My $900 a month pension at age 55 is COLA. The present value of the pension is $110k(based on the company's website on what I would receive if I take the lump sum option). I have not calculated my pension or the SS that I would receive at age 62 into my retirement plan since all that can change by the time I am entitled. SSI and pension would add another $3k a month at age 62(if I decided to take early pension at 55 and SS at age 62...if they don't decide to raise it to 90 by that time!!)

My plan at age 30 was to quit working at 40 and then work one year and take one year off. Of course the great recession has scared the crap out of me. I see co-workers that haven't worked in 3 years. Some of them, I interviewed and I didn't hire them. I work in a specialized field and I think if I take a year off, I probably won't be hired again.

I'm thinking of going back to school and find another line of work at age 40. I'm just scared that no one will hire some 40 years old at entry level job.
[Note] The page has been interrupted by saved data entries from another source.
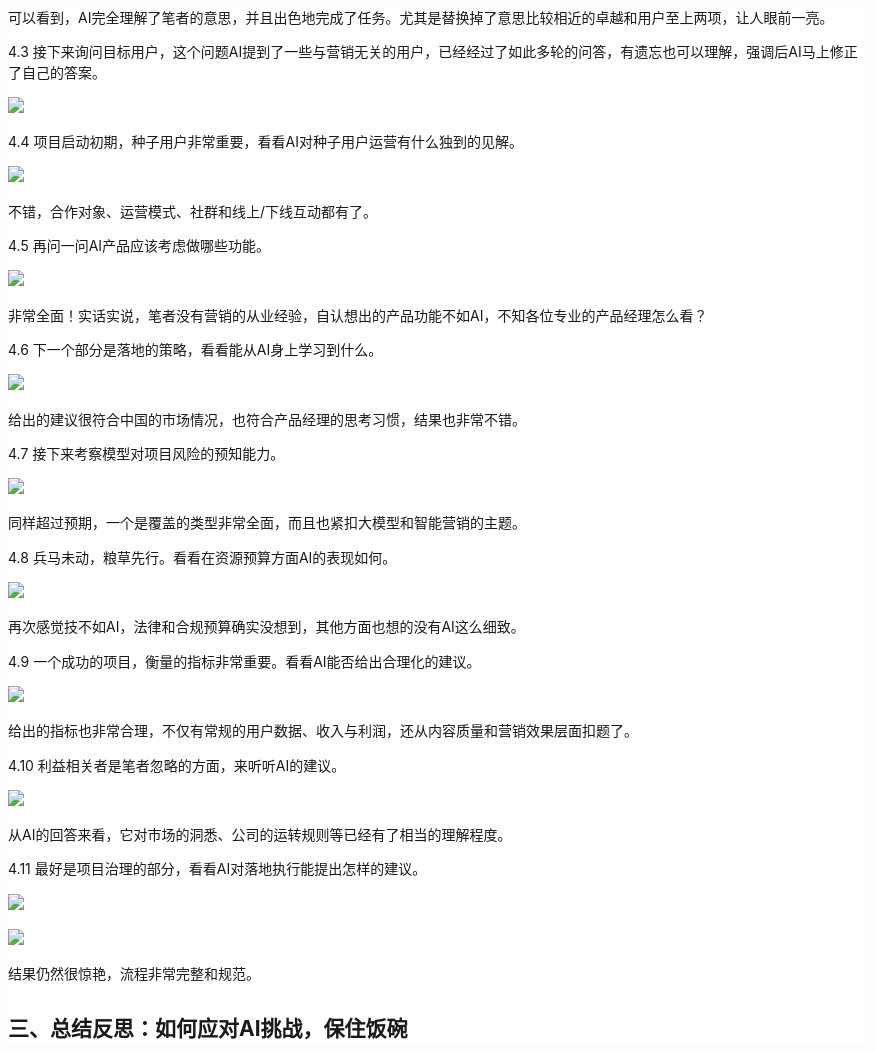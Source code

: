 可以看到，AI完全理解了笔者的意思，并且出色地完成了任务。尤其是替换掉了意思比较相近的卓越和用户至上两项，让人眼前一亮。

4.3 接下来询问目标用户，这个问题AI提到了一些与营销无关的用户，已经经过了如此多轮的问答，有遗忘也可以理解，强调后AI马上修正了自己的答案。

![](https://image.woshipm.com/wp-files/2023/06/obcgjZBJ0npN9el2Be2B.png)

4.4 项目启动初期，种子用户非常重要，看看AI对种子用户运营有什么独到的见解。

![](https://image.woshipm.com/wp-files/2023/06/npiDMVbk418XIj2XtTem.png)

不错，合作对象、运营模式、社群和线上/下线互动都有了。

4.5 再问一问AI产品应该考虑做哪些功能。

![](https://image.woshipm.com/wp-files/2023/06/nYsHhyBnzz2ibGBs33HH.png)

非常全面！实话实说，笔者没有营销的从业经验，自认想出的产品功能不如AI，不知各位专业的产品经理怎么看？

4.6 下一个部分是落地的策略，看看能从AI身上学习到什么。

![](https://image.woshipm.com/wp-files/2023/06/9RiBMuIFx5WsGhTretjE.png)

给出的建议很符合中国的市场情况，也符合产品经理的思考习惯，结果也非常不错。

4.7 接下来考察模型对项目风险的预知能力。

![](https://image.woshipm.com/wp-files/2023/06/cBAnC248EqYDDpXVXgjG.png)

同样超过预期，一个是覆盖的类型非常全面，而且也紧扣大模型和智能营销的主题。

4.8 兵马未动，粮草先行。看看在资源预算方面AI的表现如何。

![](https://image.woshipm.com/wp-files/2023/06/5Ztdmrx4hH8NvNRORH7O.png)

再次感觉技不如AI，法律和合规预算确实没想到，其他方面也想的没有AI这么细致。

4.9 一个成功的项目，衡量的指标非常重要。看看AI能否给出合理化的建议。

![](https://image.woshipm.com/wp-files/2023/06/m03oO5ZzCgAprOja3hVY.png)

给出的指标也非常合理，不仅有常规的用户数据、收入与利润，还从内容质量和营销效果层面扣题了。

4.10 利益相关者是笔者忽略的方面，来听听AI的建议。

![](https://image.woshipm.com/wp-files/2023/06/ymkkSbI2ggfmNuxVS6fd.png)

从AI的回答来看，它对市场的洞悉、公司的运转规则等已经有了相当的理解程度。

4.11 最好是项目治理的部分，看看AI对落地执行能提出怎样的建议。

![](https://image.woshipm.com/wp-files/2023/06/Gd62cz5WHmuByeWG5uBh.png)

![](https://image.woshipm.com/wp-files/2023/06/a9JicN08ATWUQh3kBWYV.png)

结果仍然很惊艳，流程非常完整和规范。

## 三、总结反思：如何应对AI挑战，保住饭碗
I need to stop reading all these sad stories on the internet about guys in their 40's and 50's not getting any job offers after 2 years.
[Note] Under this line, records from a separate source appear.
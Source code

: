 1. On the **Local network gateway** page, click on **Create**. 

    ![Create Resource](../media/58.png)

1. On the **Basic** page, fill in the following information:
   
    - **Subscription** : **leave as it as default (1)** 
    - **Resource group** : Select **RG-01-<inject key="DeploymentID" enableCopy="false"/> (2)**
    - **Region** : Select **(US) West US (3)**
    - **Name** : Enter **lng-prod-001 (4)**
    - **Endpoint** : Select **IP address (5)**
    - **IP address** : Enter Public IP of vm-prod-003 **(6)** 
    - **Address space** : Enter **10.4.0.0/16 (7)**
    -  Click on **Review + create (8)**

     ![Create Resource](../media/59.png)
It does matter which field you are in... I talked to one of my sisters who is retired... our boss was looking for someone to do some SQL reports and some web programming... this is what my sis did...

But, she said that she worked mostly with military jobs... which were normally 3 years behind... she has been out of her tech job for 3 years.... she said that is a lifetime when it comes to programming... no way could she do what is needed in today's world...


So, unless you are in a field where a year will not matter.... taking it off could be the end of your career... or at least slow it down big time....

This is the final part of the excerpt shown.